• **Your goal**
Using the data beneath, show every line that includes the word "Frontend".

• **Study material**
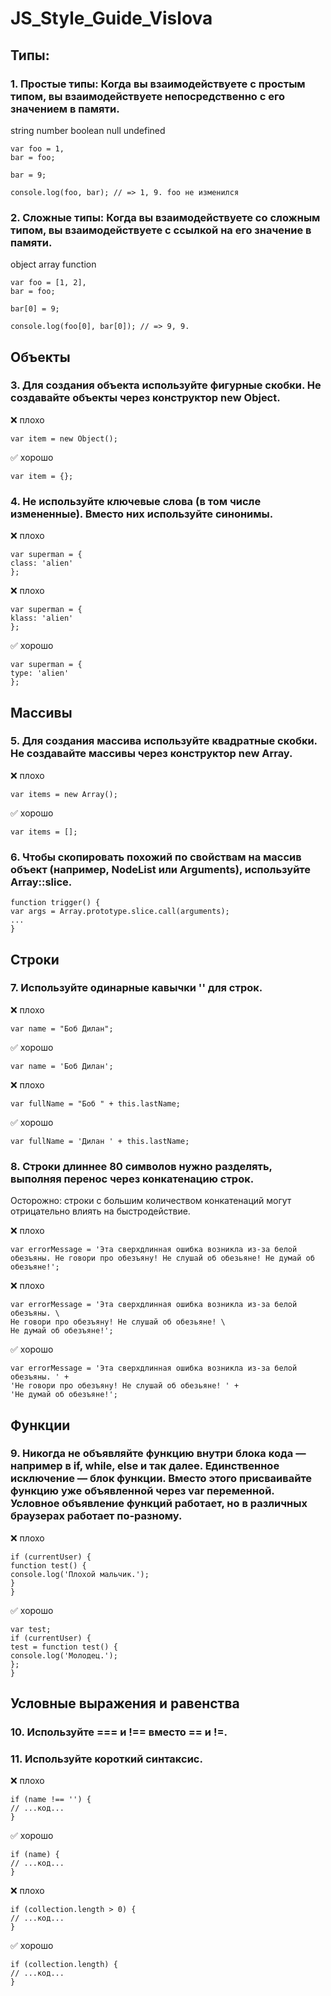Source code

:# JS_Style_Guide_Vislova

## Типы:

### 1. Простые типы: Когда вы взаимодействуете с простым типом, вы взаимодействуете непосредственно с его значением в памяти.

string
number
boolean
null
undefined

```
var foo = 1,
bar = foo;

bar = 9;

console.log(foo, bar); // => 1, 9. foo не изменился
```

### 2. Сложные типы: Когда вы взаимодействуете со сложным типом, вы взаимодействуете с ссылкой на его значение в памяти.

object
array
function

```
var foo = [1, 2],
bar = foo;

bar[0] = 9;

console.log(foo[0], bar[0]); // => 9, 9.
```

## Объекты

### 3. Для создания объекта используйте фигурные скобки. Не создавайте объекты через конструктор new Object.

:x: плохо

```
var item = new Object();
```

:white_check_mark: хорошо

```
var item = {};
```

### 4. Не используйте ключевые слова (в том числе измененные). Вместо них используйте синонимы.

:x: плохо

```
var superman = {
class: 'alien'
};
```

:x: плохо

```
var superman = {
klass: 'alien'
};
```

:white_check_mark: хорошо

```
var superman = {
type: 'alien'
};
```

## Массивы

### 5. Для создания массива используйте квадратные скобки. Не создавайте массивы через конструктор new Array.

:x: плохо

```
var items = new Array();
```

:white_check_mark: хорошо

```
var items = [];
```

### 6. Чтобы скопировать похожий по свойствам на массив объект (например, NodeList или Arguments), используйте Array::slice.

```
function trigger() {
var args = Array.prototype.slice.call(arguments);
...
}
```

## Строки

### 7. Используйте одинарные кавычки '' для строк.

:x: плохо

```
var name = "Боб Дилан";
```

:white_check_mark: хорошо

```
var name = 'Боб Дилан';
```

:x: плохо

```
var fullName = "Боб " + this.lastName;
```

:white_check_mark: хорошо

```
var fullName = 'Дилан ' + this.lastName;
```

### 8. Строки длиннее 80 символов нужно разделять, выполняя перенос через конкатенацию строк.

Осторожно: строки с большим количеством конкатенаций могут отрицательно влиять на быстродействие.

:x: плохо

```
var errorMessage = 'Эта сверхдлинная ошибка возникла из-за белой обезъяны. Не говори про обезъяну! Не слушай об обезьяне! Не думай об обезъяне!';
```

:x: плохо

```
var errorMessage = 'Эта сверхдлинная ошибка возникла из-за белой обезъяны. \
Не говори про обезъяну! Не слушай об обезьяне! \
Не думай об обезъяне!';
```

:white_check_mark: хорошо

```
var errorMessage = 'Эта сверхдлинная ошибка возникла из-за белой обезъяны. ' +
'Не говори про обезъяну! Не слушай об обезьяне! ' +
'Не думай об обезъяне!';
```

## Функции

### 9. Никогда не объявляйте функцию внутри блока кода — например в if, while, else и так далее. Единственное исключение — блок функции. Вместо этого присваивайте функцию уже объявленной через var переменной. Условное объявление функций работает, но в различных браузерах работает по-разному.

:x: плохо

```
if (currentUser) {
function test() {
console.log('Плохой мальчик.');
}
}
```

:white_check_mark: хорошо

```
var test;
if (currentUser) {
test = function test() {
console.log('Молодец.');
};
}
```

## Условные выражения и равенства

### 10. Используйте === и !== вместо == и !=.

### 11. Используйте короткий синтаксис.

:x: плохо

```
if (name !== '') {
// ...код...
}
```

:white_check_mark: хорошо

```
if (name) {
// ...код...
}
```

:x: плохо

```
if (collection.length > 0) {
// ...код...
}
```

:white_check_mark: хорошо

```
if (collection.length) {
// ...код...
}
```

==

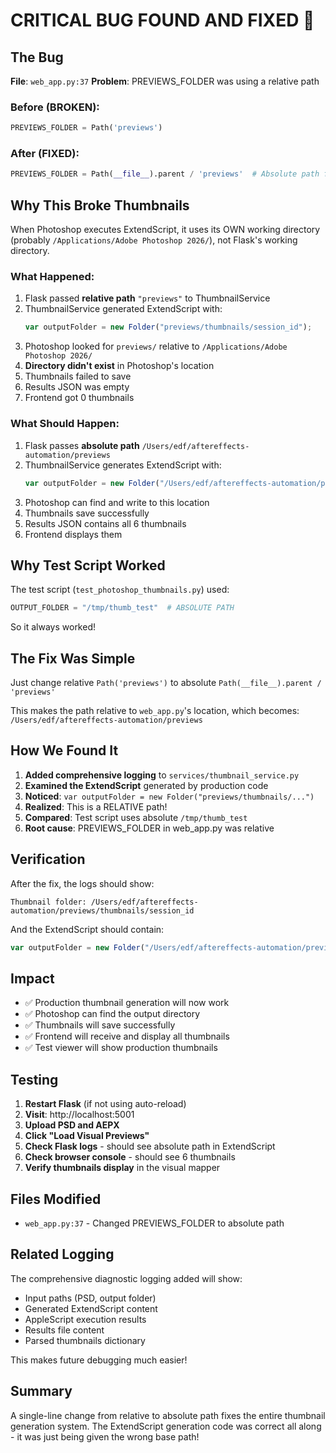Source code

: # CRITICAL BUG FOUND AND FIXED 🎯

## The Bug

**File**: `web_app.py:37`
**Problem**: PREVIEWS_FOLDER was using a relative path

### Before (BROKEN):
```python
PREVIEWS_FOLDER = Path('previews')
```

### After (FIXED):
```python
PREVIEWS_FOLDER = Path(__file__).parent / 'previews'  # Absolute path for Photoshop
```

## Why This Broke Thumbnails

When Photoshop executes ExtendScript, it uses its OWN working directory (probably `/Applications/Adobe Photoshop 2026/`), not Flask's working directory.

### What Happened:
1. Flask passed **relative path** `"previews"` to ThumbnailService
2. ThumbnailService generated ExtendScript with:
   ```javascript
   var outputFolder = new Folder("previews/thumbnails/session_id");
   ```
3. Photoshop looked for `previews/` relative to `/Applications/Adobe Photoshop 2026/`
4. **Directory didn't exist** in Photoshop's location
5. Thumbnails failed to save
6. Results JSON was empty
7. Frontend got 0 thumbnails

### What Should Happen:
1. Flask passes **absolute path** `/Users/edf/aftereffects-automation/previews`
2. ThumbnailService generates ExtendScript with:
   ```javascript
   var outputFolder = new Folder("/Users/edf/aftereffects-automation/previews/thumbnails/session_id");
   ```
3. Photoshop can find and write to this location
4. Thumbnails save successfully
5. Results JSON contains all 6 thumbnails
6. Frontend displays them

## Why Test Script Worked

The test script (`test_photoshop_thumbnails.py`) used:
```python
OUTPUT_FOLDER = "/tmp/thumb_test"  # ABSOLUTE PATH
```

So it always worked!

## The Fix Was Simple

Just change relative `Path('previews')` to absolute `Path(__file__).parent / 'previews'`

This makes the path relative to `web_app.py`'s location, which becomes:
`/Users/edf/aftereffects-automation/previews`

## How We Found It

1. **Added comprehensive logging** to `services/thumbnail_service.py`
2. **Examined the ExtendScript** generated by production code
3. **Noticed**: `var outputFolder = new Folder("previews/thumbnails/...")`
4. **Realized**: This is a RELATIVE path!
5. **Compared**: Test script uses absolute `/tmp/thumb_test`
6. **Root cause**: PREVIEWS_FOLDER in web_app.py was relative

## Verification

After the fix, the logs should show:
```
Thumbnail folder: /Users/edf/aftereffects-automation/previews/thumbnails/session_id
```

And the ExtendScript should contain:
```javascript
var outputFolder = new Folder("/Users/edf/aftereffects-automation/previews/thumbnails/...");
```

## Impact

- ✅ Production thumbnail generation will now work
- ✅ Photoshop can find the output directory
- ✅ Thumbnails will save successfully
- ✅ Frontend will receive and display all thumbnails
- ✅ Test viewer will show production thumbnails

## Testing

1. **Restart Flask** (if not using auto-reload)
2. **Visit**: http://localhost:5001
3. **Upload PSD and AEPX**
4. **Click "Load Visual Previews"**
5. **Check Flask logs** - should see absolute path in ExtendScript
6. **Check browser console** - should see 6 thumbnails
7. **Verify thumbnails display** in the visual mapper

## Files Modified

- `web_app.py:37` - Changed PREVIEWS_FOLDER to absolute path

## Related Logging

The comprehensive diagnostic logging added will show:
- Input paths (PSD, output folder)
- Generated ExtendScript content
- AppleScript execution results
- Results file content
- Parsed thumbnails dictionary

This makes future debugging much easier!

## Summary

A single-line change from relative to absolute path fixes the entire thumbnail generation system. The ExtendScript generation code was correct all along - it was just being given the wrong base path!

...

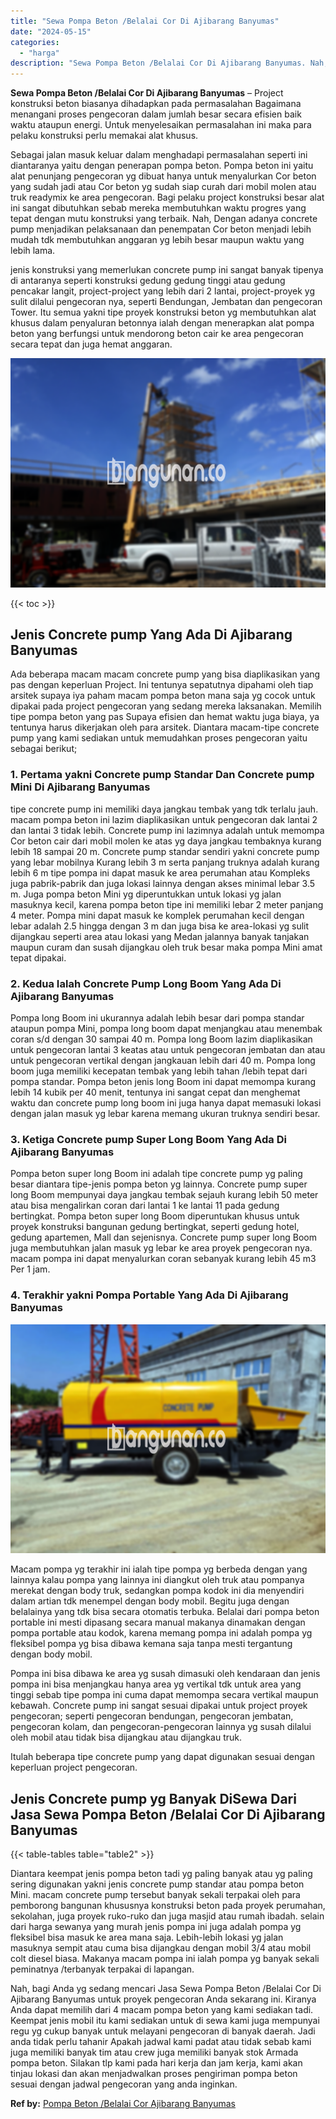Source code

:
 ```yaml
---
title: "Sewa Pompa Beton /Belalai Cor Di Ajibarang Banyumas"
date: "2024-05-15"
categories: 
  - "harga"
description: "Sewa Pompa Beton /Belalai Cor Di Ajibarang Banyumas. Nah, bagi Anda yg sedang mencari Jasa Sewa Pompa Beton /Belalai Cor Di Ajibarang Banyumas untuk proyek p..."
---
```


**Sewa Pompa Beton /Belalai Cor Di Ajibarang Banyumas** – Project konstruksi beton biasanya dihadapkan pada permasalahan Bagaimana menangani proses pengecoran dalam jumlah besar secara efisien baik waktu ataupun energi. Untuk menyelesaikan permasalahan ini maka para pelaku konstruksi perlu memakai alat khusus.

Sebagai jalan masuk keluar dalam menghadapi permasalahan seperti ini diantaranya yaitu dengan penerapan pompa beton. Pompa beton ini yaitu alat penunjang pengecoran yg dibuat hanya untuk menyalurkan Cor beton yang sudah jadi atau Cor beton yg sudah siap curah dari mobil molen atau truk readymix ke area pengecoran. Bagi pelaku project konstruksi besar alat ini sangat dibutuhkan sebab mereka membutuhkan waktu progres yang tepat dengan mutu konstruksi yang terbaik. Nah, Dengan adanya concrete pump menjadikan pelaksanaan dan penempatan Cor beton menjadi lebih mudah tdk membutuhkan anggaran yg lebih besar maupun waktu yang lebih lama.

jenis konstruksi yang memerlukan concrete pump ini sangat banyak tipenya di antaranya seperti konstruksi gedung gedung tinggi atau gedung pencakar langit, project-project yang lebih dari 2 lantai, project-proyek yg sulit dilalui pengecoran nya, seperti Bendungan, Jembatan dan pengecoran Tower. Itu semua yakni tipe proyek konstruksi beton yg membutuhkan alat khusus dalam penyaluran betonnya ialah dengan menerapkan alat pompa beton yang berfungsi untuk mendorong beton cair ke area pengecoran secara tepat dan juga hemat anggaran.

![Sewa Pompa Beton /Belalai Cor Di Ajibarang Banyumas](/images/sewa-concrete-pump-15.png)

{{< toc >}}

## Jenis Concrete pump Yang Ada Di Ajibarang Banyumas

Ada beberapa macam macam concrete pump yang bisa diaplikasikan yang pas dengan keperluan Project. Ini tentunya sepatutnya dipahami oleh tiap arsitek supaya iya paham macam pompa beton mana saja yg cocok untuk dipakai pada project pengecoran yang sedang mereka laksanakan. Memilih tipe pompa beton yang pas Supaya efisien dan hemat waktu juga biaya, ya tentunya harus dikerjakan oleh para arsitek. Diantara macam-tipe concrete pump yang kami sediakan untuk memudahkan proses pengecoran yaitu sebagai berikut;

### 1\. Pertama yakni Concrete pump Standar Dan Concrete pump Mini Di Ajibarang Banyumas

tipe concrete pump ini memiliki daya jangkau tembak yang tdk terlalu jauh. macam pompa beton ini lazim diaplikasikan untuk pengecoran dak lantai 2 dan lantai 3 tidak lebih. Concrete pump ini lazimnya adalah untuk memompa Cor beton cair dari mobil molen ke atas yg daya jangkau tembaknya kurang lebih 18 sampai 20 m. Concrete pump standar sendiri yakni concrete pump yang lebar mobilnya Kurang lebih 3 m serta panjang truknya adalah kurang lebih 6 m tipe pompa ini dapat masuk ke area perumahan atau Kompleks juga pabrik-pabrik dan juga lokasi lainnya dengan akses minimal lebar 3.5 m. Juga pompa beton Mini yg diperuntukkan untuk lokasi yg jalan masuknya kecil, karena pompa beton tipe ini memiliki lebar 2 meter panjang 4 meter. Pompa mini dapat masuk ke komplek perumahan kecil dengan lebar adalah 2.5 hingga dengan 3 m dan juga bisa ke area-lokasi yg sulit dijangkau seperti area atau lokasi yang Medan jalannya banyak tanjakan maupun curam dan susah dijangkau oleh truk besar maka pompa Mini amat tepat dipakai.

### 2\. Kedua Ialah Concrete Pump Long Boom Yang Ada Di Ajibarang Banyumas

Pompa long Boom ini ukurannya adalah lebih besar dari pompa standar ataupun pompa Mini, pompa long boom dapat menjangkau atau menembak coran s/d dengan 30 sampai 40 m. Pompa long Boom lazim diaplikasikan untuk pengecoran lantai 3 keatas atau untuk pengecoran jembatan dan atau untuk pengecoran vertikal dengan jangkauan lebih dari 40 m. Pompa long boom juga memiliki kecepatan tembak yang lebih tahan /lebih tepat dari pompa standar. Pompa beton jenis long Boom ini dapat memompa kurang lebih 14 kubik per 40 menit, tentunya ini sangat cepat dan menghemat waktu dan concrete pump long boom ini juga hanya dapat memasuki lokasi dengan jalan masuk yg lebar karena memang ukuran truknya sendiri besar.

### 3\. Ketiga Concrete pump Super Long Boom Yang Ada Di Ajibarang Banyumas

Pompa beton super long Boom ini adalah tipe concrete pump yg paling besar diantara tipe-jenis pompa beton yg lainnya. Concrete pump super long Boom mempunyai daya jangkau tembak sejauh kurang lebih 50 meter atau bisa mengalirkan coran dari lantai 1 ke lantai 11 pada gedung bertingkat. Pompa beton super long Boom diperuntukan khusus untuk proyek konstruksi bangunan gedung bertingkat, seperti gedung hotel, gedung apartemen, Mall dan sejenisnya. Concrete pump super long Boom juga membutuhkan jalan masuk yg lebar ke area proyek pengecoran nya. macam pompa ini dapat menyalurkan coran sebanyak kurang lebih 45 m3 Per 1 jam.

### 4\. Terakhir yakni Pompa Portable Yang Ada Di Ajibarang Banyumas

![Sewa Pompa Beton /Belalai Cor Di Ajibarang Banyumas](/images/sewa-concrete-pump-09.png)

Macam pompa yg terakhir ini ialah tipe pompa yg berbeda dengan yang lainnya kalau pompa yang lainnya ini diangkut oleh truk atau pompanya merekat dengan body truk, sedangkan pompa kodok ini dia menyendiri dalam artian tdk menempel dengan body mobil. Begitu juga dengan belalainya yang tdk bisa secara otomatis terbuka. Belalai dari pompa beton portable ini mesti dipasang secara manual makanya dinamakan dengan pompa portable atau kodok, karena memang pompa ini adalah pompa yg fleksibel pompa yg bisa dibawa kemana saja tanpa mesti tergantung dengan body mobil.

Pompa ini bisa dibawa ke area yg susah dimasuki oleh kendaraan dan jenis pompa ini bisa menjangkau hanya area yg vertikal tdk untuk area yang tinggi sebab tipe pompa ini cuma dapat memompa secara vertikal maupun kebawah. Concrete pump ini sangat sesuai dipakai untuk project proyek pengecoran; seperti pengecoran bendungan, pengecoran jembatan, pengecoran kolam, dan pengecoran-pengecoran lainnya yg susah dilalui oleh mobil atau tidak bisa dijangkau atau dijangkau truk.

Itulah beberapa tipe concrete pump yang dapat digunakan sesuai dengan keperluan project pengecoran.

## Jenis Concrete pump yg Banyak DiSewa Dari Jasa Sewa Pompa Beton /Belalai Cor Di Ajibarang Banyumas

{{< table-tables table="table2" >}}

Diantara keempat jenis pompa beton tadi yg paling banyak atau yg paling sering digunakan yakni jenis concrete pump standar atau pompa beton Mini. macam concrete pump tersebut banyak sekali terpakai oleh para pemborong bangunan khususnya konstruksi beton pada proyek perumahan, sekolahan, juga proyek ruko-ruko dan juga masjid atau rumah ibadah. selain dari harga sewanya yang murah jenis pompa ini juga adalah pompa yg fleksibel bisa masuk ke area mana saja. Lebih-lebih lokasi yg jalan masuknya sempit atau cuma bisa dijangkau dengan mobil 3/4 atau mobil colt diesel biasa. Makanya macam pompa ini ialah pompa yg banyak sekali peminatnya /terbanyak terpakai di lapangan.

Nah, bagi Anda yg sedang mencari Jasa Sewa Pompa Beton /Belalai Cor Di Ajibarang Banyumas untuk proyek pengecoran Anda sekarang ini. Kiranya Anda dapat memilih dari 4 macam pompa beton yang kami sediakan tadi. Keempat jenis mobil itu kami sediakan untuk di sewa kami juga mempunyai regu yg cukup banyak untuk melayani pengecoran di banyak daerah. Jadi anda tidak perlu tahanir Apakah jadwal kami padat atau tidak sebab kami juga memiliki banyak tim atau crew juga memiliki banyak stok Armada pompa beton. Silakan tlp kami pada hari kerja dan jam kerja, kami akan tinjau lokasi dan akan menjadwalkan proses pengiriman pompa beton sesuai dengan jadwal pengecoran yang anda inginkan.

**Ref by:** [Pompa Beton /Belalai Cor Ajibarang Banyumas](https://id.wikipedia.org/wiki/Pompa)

• **Written response**
7. Frontend got 0 thumbnails
6. Frontend displays them
- ✅ Frontend will receive and display all thumbnails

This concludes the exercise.